My point about Rx_a that idiv will cause out-of-range exception
for many other values than Rx_a == INT64_MIN.
I'm not sure that divisor -1 is the only such case either.
Probably is, since intuitively -2 and all other divisors should fit fine.
So the check likely needs Rx_b == -1 and a check for high bit in Rx_a ?

^ permalink raw reply	[flat|nested] 16+ messages in thread

* Re: Kernel oops caused by signed divide
  2024-09-10 18:25         ` Alexei Starovoitov
@ 2024-09-10 19:32           ` Yonghong Song
  2024-09-10 21:53             ` Alexei Starovoitov
  0 siblings, 1 reply; 16+ messages in thread
From: Yonghong Song @ 2024-09-10 19:32 UTC (permalink / raw)
  To: Alexei Starovoitov; +Cc: Zac Ecob, Daniel Borkmann, bpf@vger.kernel.org


On 9/10/24 11:25 AM, Alexei Starovoitov wrote:
> On Tue, Sep 10, 2024 at 11:02 AM Yonghong Song <yonghong.song@linux.dev> wrote:
>>
>> On 9/10/24 8:21 AM, Alexei Starovoitov wrote:
>>> On Tue, Sep 10, 2024 at 7:21 AM Yonghong Song <yonghong.song@linux.dev> wrote:
>>>> On 9/9/24 10:29 AM, Alexei Starovoitov wrote:
>>>>> On Mon, Sep 9, 2024 at 10:21 AM Zac Ecob <zacecob@protonmail.com> wrote:
>>>>>> Hello,
>>>>>>
>>>>>> I recently received a kernel 'oops' about a divide error.
>>>>>> After some research, it seems that the 'div64_s64' function used for the 'MOD'/'REM' instructions boils down to an 'idiv'.
>>>>>>
>>>>>> The 'dividend' is set to INT64_MIN, and the 'divisor' to -1, then because of two's complement, there is no corresponding positive value, causing the error (at least to my understanding).
>>>>>>
>>>>>>
>>>>>> Apologies if this is already known / not a relevant concern.
>>>>> Thanks for the report. This is a new issue.
>>>>>
>>>>> Yonghong,
>>>>>
>>>>> it's related to the new signed div insn.
>>>>> It sounds like we need to update chk_and_div[] part of
>>>>> the verifier to account for signed div differently.
>>>> In verifier, we have
>>>>      /* [R,W]x div 0 -> 0 */
>>>>      /* [R,W]x mod 0 -> [R,W]x */
>>> the verifier is doing what hw does.
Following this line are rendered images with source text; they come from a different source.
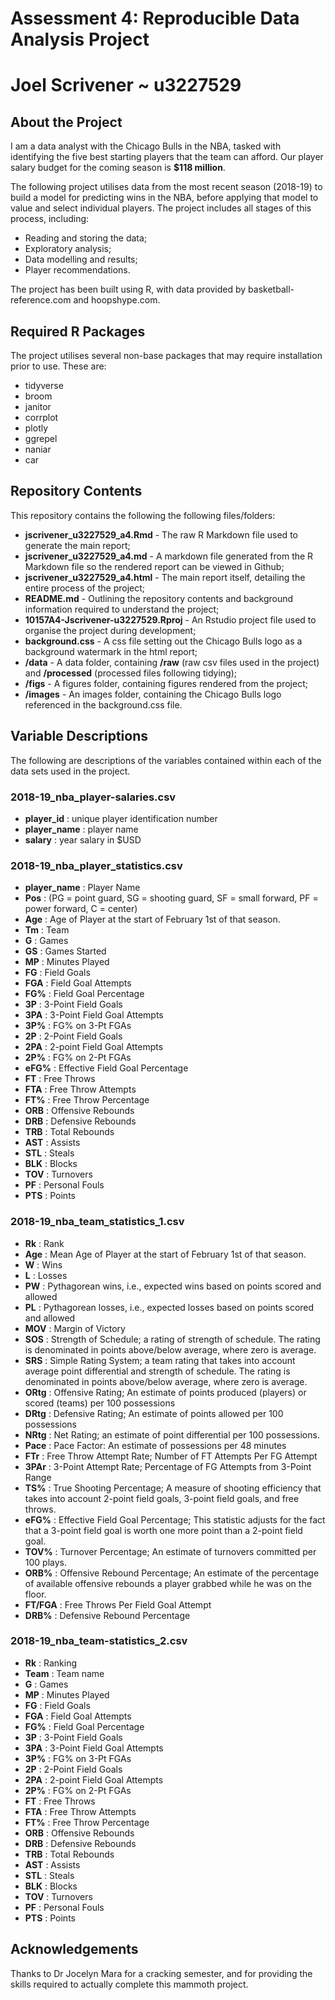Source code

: # Assessment 4: Reproducible Data Analysis Project
# Joel Scrivener ~ u3227529

## About the Project

I am a data analyst with the Chicago Bulls in the NBA, tasked with identifying
the five best starting players that the team can afford. Our player salary 
budget for the coming season is **$118 million**.

The following project utilises data from the most recent season (2018-19) to 
build a model for predicting wins in the NBA, before applying that model to 
value and select individual players. The project includes all stages of this 
process, including:

* Reading and storing the data;
* Exploratory analysis;
* Data modelling and results;
* Player recommendations.

The project has been built using R, with data provided by 
basketball-reference.com and hoopshype.com.

## Required R Packages

The project utilises several non-base packages that may require installation 
prior to use. These are:

* tidyverse
* broom
* janitor
* corrplot
* plotly
* ggrepel
* naniar
* car

## Repository Contents

This repository contains the following the following files/folders:

* **jscrivener_u3227529_a4.Rmd** - The raw R Markdown file used to generate the main
report;
* **jscrivener_u3227529_a4.md** - A markdown file generated from the R Markdown file
so the rendered report can be viewed in Github;
* **jscrivener_u3227529_a4.html** - The main report itself, detailing the entire
process of the project;
* **README.md** - Outlining the repository contents and background information required  to understand the project;
* **10157A4-Jscrivener-u3227529.Rproj** - An Rstudio project file used to 
organise the project during development;
* **background.css** - A css file setting out the Chicago Bulls logo as a background
watermark in the html report;
* **/data** - A data folder, containing **/raw** (raw csv files used in the project) and
**/processed** (processed files following tidying);
* **/figs** - A figures folder, containing figures rendered from the project;
* **/images** - An images folder, containing the Chicago Bulls logo referenced in 
the background.css file.

## Variable Descriptions

The following are descriptions of the variables contained within each of the 
data sets used in the project.

### 2018-19_nba_player-salaries.csv

* **player_id** : unique player identification number
* **player_name** : player name
* **salary** : year salary in $USD

### 2018-19_nba_player_statistics.csv


* **player_name** : Player Name
* **Pos** :  (PG = point guard, SG = shooting guard, SF = small forward, PF = power 
forward, C = center) 
* **Age** : Age of Player at the start of February 1st of that season.
* **Tm** : Team
* **G** : Games
* **GS** : Games Started
* **MP** : Minutes Played
* **FG** : Field Goals
* **FGA** : Field Goal Attempts
* **FG%** : Field Goal Percentage
* **3P** : 3-Point Field Goals
* **3PA** : 3-Point Field Goal Attempts
* **3P%** : FG% on 3-Pt FGAs
* **2P** : 2-Point Field Goals
* **2PA** : 2-point Field Goal Attempts
* **2P%** : FG% on 2-Pt FGAs
* **eFG%** : Effective Field Goal Percentage
* **FT** : Free Throws
* **FTA** : Free Throw Attempts
* **FT%** : Free Throw Percentage
* **ORB** : Offensive Rebounds
* **DRB** : Defensive Rebounds
* **TRB** : Total Rebounds
* **AST** : Assists
* **STL** : Steals
* **BLK** : Blocks
* **TOV** : Turnovers
* **PF** : Personal Fouls
* **PTS** : Points

### 2018-19_nba_team_statistics_1.csv

* **Rk** : Rank
* **Age** : Mean Age of Player at the start of February 1st of that season.
* **W** : Wins
* **L** : Losses
* **PW** : Pythagorean wins, i.e., expected wins based on points scored and allowed
* **PL** : Pythagorean losses, i.e., expected losses based on points scored and 
allowed
* **MOV** : Margin of Victory
* **SOS** : Strength of Schedule; a rating of strength of schedule. The rating is 
denominated in points above/below average, where zero is average.
* **SRS** : Simple Rating System; a team rating that takes into account average 
point differential and strength of schedule. The rating is denominated in points
above/below average, where zero is average.
* **ORtg** : Offensive Rating; An estimate of points produced (players) or scored 
(teams) per 100 possessions
* **DRtg** : Defensive Rating; An estimate of points allowed per 100 possessions
* **NRtg** : Net Rating; an estimate of point differential per 100 possessions.
* **Pace** : Pace Factor: An estimate of possessions per 48 minutes
* **FTr** : Free Throw Attempt Rate; Number of FT Attempts Per FG Attempt
* **3PAr** : 3-Point Attempt Rate; Percentage of FG Attempts from 3-Point Range
* **TS%** : True Shooting Percentage; A measure of shooting efficiency that takes 
into account 2-point field goals, 3-point field goals, and free throws.
* **eFG%** : Effective Field Goal Percentage; This statistic adjusts for the fact 
that a 3-point field goal is worth one more point than a 2-point field goal.
* **TOV%** : Turnover Percentage; An estimate of turnovers committed per 100 plays.
* **ORB%** : Offensive Rebound Percentage; An estimate of the percentage of 
available offensive rebounds a player grabbed while he was on the floor.
* **FT/FGA** : Free Throws Per Field Goal Attempt
* **DRB%** : Defensive Rebound Percentage

### 2018-19_nba_team-statistics_2.csv


* **Rk** : Ranking
* **Team** : Team name
* **G** : Games
* **MP** : Minutes Played
* **FG** : Field Goals
* **FGA** : Field Goal Attempts
* **FG%** : Field Goal Percentage
* **3P** : 3-Point Field Goals
* **3PA** : 3-Point Field Goal Attempts
* **3P%** : FG% on 3-Pt FGAs
* **2P** : 2-Point Field Goals
* **2PA** : 2-point Field Goal Attempts
* **2P%** : FG% on 2-Pt FGAs
* **FT** : Free Throws
* **FTA** : Free Throw Attempts
* **FT%** : Free Throw Percentage
* **ORB** : Offensive Rebounds
* **DRB** : Defensive Rebounds
* **TRB** : Total Rebounds
* **AST** : Assists
* **STL** : Steals
* **BLK** : Blocks
* **TOV** : Turnovers
* **PF** : Personal Fouls
* **PTS** : Points

## Acknowledgements

Thanks to Dr Jocelyn Mara for a cracking semester, and for providing the skills
required to actually complete this mammoth project. 
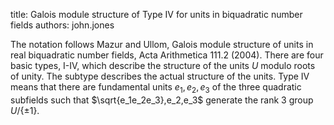 title: Galois module structure of Type IV for units in biquadratic number fields
authors:
    john.jones

The notation follows Mazur and Ullom, Galois module structure of units in real biquadratic number fields, Acta Arithmetica 111.2 (2004). There are four basic types, I-IV, which describe the structure of the units $U$ modulo roots of unity. The subtype describes the actual structure of the units. Type IV means that there are fundamental units $e_1,e_2,e_3$ of the three quadratic subfields such that $\sqrt{e_1e_2e_3},e_2,e_3$ generate the rank 3 group $U/\{\pm 1\}$.
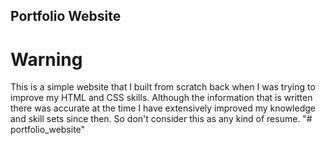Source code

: ## Portfolio Website

# Warning

This is a simple website that I built from scratch back when I was trying to improve my HTML and CSS skills. Although the information that is written there was accurate at the time I have extensively improved my knowledge and skill sets since then. So don't consider this as any kind of resume.
"# portfolio_website" 
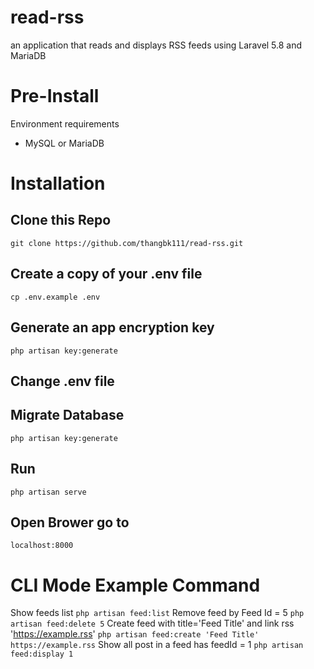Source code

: # read-rss
an application that reads and displays RSS feeds using Laravel 5.8 and MariaDB


# Pre-Install
Environment requirements
- MySQL or MariaDB
# Installation

## Clone this Repo
`git clone https://github.com/thangbk111/read-rss.git`
## Create a copy of your .env file
`cp .env.example .env`
## Generate an app encryption key
`php artisan key:generate`
## Change .env file

## Migrate Database
`php artisan key:generate`
## Run
`php artisan serve`
## Open Brower go to
`localhost:8000`

# CLI Mode Example Command
Show feeds list
`php artisan feed:list`
Remove feed by Feed Id = 5
`php artisan feed:delete 5`
Create feed with title='Feed Title' and link rss 'https://example.rss'
`php artisan feed:create 'Feed Title' https://example.rss`
Show all post in a feed has feedId = 1
`php artisan feed:display 1`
In this case this is arm64 behavior.
>> Okay, I see. I tried on a arm64 machine it indeed hehaves like the above.
>>
>> # uname -a
>> Linux ... #1 SMP PREEMPT_DYNAMIC Thu Aug  1 06:58:32 PDT 2024 aarch64 aarch64 aarch64 GNU/Linux
>> # cat t2.c
>> #include <stdio.h>
>> #include <limits.h>
>> int main(void) {
>>     volatile long long a = 5;
>>     volatile long long b = 0;
>>     printf("a/b = %lld\n", a/b);
>>     return 0;
>> }
>> # cat t3.c
>> #include <stdio.h>
>> #include <limits.h>
>> int main(void) {
>>     volatile long long a = 5;
>>     volatile long long b = 0;
>>     printf("a%%b = %lld\n", a%b);
>>     return 0;
>> }
>> # gcc -O2 t2.c && ./a.out
>> a/b = 0
>> # gcc -O2 t3.c && ./a.out
>> a%b = 5
>>
>> on arm64, clang18 compiled binary has the same result
>>
>> # clang -O2 t2.c && ./a.out
>> a/b = 0
>> # clang -O2 t3.c && ./a.out
>> a%b = 5
>>
>> The same source code, compiled on x86_64 with -O2 as well,
>> it generates:
>>     Floating point exception (core dumped)
>>
>>>> What the value for
>>>>      Rx_a sdiv Rx_b -> ?
>>>> where Rx_a = INT64_MIN and Rx_b = -1?
>>> Why does it matter what Rx_a contains ?
>> It does matter. See below:
>>
>> on arm64:
>>
>> # cat t1.c
>> #include <stdio.h>
>> #include <limits.h>
>> int main(void) {
>>     volatile long long a = LLONG_MIN;
>>     volatile long long b = -1;
>>     printf("a/b = %lld\n", a/b);
>>     return 0;
>> }
>> # clang -O2 t1.c && ./a.out
>> a/b = -9223372036854775808
>> # gcc -O2 t1.c && ./a.out
>> a/b = -9223372036854775808
>>
>> So the result of a/b is LLONG_MIN
>>
>> The same code will cause exception on x86_64:
>>
>> $ uname -a
>> Linux ... #1 SMP Wed Jun  5 06:21:21 PDT 2024 x86_64 x86_64 x86_64 GNU/Linux
>> [yhs@devvm1513.prn0 ~]$ gcc -O2 t1.c && ./a.out
>> Floating point exception (core dumped)
>> [yhs@devvm1513.prn0 ~]$ clang -O2 t1.c && ./a.out
>> Floating point exception (core dumped)
>>
>> So this is what we care about.
>>
>> So I guess we can follow arm64 result too.
>>
>>> What cpus do in this case?
>> See above. arm64 produces *some* result while x64 cause exception.
>> We do need to special handle for LLONG_MIN/(-1) case.
> My point about Rx_a that idiv will cause out-of-range exception
> for many other values than Rx_a == INT64_MIN.
> I'm not sure that divisor -1 is the only such case either.
> Probably is, since intuitively -2 and all other divisors should fit fine.
> So the check likely needs Rx_b == -1 and a check for high bit in Rx_a ?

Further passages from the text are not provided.